● **EXERCISE REQUIREMENTS**: Retype the data below, every word of it, exactly.

● **THE INPUT**:
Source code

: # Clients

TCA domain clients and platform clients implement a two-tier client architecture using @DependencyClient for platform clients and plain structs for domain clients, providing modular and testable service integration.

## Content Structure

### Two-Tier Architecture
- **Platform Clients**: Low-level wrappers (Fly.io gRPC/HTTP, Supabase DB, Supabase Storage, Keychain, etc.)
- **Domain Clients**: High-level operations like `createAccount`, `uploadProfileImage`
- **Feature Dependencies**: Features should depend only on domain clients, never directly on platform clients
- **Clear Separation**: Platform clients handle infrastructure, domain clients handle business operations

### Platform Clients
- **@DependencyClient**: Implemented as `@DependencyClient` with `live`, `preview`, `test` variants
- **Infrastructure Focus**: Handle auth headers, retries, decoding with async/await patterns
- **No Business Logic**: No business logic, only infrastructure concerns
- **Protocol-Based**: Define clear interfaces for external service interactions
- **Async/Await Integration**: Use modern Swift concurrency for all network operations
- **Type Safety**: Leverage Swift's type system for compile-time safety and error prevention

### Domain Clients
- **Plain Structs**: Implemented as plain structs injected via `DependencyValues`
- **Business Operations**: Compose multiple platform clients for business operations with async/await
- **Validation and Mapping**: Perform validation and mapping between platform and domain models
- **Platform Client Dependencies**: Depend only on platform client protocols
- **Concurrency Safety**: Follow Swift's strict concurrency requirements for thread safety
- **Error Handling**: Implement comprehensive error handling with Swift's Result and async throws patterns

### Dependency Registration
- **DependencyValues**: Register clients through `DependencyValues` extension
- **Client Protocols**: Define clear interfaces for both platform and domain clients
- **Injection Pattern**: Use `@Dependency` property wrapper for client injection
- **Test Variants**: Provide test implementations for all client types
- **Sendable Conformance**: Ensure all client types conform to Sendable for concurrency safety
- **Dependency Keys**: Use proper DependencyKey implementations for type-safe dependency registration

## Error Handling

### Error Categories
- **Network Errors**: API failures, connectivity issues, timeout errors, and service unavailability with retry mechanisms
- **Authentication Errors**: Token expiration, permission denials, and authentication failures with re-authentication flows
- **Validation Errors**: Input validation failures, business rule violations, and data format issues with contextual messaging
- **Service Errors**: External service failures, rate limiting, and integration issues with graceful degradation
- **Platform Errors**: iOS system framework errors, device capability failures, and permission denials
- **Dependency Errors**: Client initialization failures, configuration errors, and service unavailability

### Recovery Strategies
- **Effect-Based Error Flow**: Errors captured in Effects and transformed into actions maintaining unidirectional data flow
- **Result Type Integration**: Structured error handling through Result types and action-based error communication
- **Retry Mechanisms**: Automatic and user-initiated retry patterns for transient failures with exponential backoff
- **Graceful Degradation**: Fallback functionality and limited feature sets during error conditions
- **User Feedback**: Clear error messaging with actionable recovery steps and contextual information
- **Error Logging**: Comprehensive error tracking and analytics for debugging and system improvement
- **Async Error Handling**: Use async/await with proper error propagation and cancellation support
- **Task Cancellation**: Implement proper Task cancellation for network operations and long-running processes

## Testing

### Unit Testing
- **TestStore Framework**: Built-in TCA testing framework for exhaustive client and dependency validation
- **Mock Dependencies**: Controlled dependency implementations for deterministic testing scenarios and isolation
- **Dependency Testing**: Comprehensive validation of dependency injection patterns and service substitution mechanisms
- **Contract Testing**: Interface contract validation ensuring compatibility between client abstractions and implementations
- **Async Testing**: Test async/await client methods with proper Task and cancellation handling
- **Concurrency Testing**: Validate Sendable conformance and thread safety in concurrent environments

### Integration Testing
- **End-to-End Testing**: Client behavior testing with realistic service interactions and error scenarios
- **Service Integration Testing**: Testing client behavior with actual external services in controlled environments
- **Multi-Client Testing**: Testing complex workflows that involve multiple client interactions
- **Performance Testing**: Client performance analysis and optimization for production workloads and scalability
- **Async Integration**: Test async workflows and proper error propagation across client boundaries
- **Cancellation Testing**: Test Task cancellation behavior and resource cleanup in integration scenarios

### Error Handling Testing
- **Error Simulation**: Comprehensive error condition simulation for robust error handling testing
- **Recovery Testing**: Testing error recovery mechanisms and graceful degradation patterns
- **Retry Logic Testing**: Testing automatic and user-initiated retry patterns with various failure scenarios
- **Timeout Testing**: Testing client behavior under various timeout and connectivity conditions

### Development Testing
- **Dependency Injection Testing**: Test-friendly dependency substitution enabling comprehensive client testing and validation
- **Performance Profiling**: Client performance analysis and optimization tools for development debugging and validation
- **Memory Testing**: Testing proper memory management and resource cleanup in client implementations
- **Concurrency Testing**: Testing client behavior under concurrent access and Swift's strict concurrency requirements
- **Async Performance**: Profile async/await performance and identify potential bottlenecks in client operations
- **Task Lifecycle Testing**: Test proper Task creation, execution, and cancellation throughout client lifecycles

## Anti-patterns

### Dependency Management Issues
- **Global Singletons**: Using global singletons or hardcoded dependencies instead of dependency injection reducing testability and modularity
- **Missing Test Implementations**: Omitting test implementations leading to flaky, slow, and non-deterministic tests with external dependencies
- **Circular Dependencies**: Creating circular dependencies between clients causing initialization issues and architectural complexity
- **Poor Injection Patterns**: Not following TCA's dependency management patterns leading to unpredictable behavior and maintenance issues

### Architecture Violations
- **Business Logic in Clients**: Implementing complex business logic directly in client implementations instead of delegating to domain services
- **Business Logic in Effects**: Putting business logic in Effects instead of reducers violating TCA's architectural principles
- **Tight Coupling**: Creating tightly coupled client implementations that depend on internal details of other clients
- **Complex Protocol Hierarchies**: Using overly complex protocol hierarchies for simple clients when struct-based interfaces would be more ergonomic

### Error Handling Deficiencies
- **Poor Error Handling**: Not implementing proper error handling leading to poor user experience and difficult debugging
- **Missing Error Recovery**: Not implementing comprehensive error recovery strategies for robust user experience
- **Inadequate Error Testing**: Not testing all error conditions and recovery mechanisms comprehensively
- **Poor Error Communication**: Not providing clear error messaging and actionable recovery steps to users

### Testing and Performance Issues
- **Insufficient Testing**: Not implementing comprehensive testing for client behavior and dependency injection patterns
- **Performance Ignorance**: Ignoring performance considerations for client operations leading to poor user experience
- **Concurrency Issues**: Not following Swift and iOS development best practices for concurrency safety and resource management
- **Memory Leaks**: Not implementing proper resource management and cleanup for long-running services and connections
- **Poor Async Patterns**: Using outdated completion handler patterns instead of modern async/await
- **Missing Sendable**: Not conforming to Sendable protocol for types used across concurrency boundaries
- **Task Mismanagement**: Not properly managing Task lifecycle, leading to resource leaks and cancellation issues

● **TASK ANSWER**:
Source code

: # Clients

TCA domain clients and platform clients implement a two-tier client architecture using @DependencyClient for platform clients and plain structs for domain clients, providing modular and testable service integration.

## Content Structure

### Two-Tier Architecture
- **Platform Clients**: Low-level wrappers (Fly.io gRPC/HTTP, Supabase DB, Supabase Storage, Keychain, etc.)
- **Domain Clients**: High-level operations like `createAccount`, `uploadProfileImage`
- **Feature Dependencies**: Features should depend only on domain clients, never directly on platform clients
- **Clear Separation**: Platform clients handle infrastructure, domain clients handle business operations

### Platform Clients
- **@DependencyClient**: Implemented as `@DependencyClient` with `live`, `preview`, `test` variants
- **Infrastructure Focus**: Handle auth headers, retries, decoding with async/await patterns
- **No Business Logic**: No business logic, only infrastructure concerns
- **Protocol-Based**: Define clear interfaces for external service interactions
- **Async/Await Integration**: Use modern Swift concurrency for all network operations
- **Type Safety**: Leverage Swift's type system for compile-time safety and error prevention

### Domain Clients
- **Plain Structs**: Implemented as plain structs injected via `DependencyValues`
- **Business Operations**: Compose multiple platform clients for business operations with async/await
- **Validation and Mapping**: Perform validation and mapping between platform and domain models
- **Platform Client Dependencies**: Depend only on platform client protocols
- **Concurrency Safety**: Follow Swift's strict concurrency requirements for thread safety
- **Error Handling**: Implement comprehensive error handling with Swift's Result and async throws patterns

### Dependency Registration
- **DependencyValues**: Register clients through `DependencyValues` extension
- **Client Protocols**: Define clear interfaces for both platform and domain clients
- **Injection Pattern**: Use `@Dependency` property wrapper for client injection
- **Test Variants**: Provide test implementations for all client types
- **Sendable Conformance**: Ensure all client types conform to Sendable for concurrency safety
- **Dependency Keys**: Use proper DependencyKey implementations for type-safe dependency registration

## Error Handling

### Error Categories
- **Network Errors**: API failures, connectivity issues, timeout errors, and service unavailability with retry mechanisms
- **Authentication Errors**: Token expiration, permission denials, and authentication failures with re-authentication flows
- **Validation Errors**: Input validation failures, business rule violations, and data format issues with contextual messaging
- **Service Errors**: External service failures, rate limiting, and integration issues with graceful degradation
- **Platform Errors**: iOS system framework errors, device capability failures, and permission denials
- **Dependency Errors**: Client initialization failures, configuration errors, and service unavailability

### Recovery Strategies
- **Effect-Based Error Flow**: Errors captured in Effects and transformed into actions maintaining unidirectional data flow
- **Result Type Integration**: Structured error handling through Result types and action-based error communication
- **Retry Mechanisms**: Automatic and user-initiated retry patterns for transient failures with exponential backoff
- **Graceful Degradation**: Fallback functionality and limited feature sets during error conditions
- **User Feedback**: Clear error messaging with actionable recovery steps and contextual information
- **Error Logging**: Comprehensive error tracking and analytics for debugging and system improvement
- **Async Error Handling**: Use async/await with proper error propagation and cancellation support
- **Task Cancellation**: Implement proper Task cancellation for network operations and long-running processes

## Testing

### Unit Testing
- **TestStore Framework**: Built-in TCA testing framework for exhaustive client and dependency validation
- **Mock Dependencies**: Controlled dependency implementations for deterministic testing scenarios and isolation
- **Dependency Testing**: Comprehensive validation of dependency injection patterns and service substitution mechanisms
- **Contract Testing**: Interface contract validation ensuring compatibility between client abstractions and implementations
- **Async Testing**: Test async/await client methods with proper Task and cancellation handling
- **Concurrency Testing**: Validate Sendable conformance and thread safety in concurrent environments

### Integration Testing
- **End-to-End Testing**: Client behavior testing with realistic service interactions and error scenarios
- **Service Integration Testing**: Testing client behavior with actual external services in controlled environments
- **Multi-Client Testing**: Testing complex workflows that involve multiple client interactions
- **Performance Testing**: Client performance analysis and optimization for production workloads and scalability
- **Async Integration**: Test async workflows and proper error propagation across client boundaries
- **Cancellation Testing**: Test Task cancellation behavior and resource cleanup in integration scenarios

### Error Handling Testing
- **Error Simulation**: Comprehensive error condition simulation for robust error handling testing
- **Recovery Testing**: Testing error recovery mechanisms and graceful degradation patterns
- **Retry Logic Testing**: Testing automatic and user-initiated retry patterns with various failure scenarios
- **Timeout Testing**: Testing client behavior under various timeout and connectivity conditions

### Development Testing
- **Dependency Injection Testing**: Test-friendly dependency substitution enabling comprehensive client testing and validation
- **Performance Profiling**: Client performance analysis and optimization tools for development debugging and validation
- **Memory Testing**: Testing proper memory management and resource cleanup in client implementations
- **Concurrency Testing**: Testing client behavior under concurrent access and Swift's strict concurrency requirements
- **Async Performance**: Profile async/await performance and identify potential bottlenecks in client operations
- **Task Lifecycle Testing**: Test proper Task creation, execution, and cancellation throughout client lifecycles

## Anti-patterns

### Dependency Management Issues
- **Global Singletons**: Using global singletons or hardcoded dependencies instead of dependency injection reducing testability and modularity
- **Missing Test Implementations**: Omitting test implementations leading to flaky, slow, and non-deterministic tests with external dependencies
- **Circular Dependencies**: Creating circular dependencies between clients causing initialization issues and architectural complexity
- **Poor Injection Patterns**: Not following TCA's dependency management patterns leading to unpredictable behavior and maintenance issues

### Architecture Violations
- **Business Logic in Clients**: Implementing complex business logic directly in client implementations instead of delegating to domain services
- **Business Logic in Effects**: Putting business logic in Effects instead of reducers violating TCA's architectural principles
- **Tight Coupling**: Creating tightly coupled client implementations that depend on internal details of other clients
- **Complex Protocol Hierarchies**: Using overly complex protocol hierarchies for simple clients when struct-based interfaces would be more ergonomic

### Error Handling Deficiencies
- **Poor Error Handling**: Not implementing proper error handling leading to poor user experience and difficult debugging
- **Missing Error Recovery**: Not implementing comprehensive error recovery strategies for robust user experience
- **Inadequate Error Testing**: Not testing all error conditions and recovery mechanisms comprehensively
- **Poor Error Communication**: Not providing clear error messaging and actionable recovery steps to users

### Testing and Performance Issues
- **Insufficient Testing**: Not implementing comprehensive testing for client behavior and dependency injection patterns
- **Performance Ignorance**: Ignoring performance considerations for client operations leading to poor user experience
- **Concurrency Issues**: Not following Swift and iOS development best practices for concurrency safety and resource management
- **Memory Leaks**: Not implementing proper resource management and cleanup for long-running services and connections
- **Poor Async Patterns**: Using outdated completion handler patterns instead of modern async/await
- **Missing Sendable**: Not conforming to Sendable protocol for types used across concurrency boundaries
- **Task Mismanagement**: Not properly managing Task lifecycle, leading to resource leaks and cancellation issues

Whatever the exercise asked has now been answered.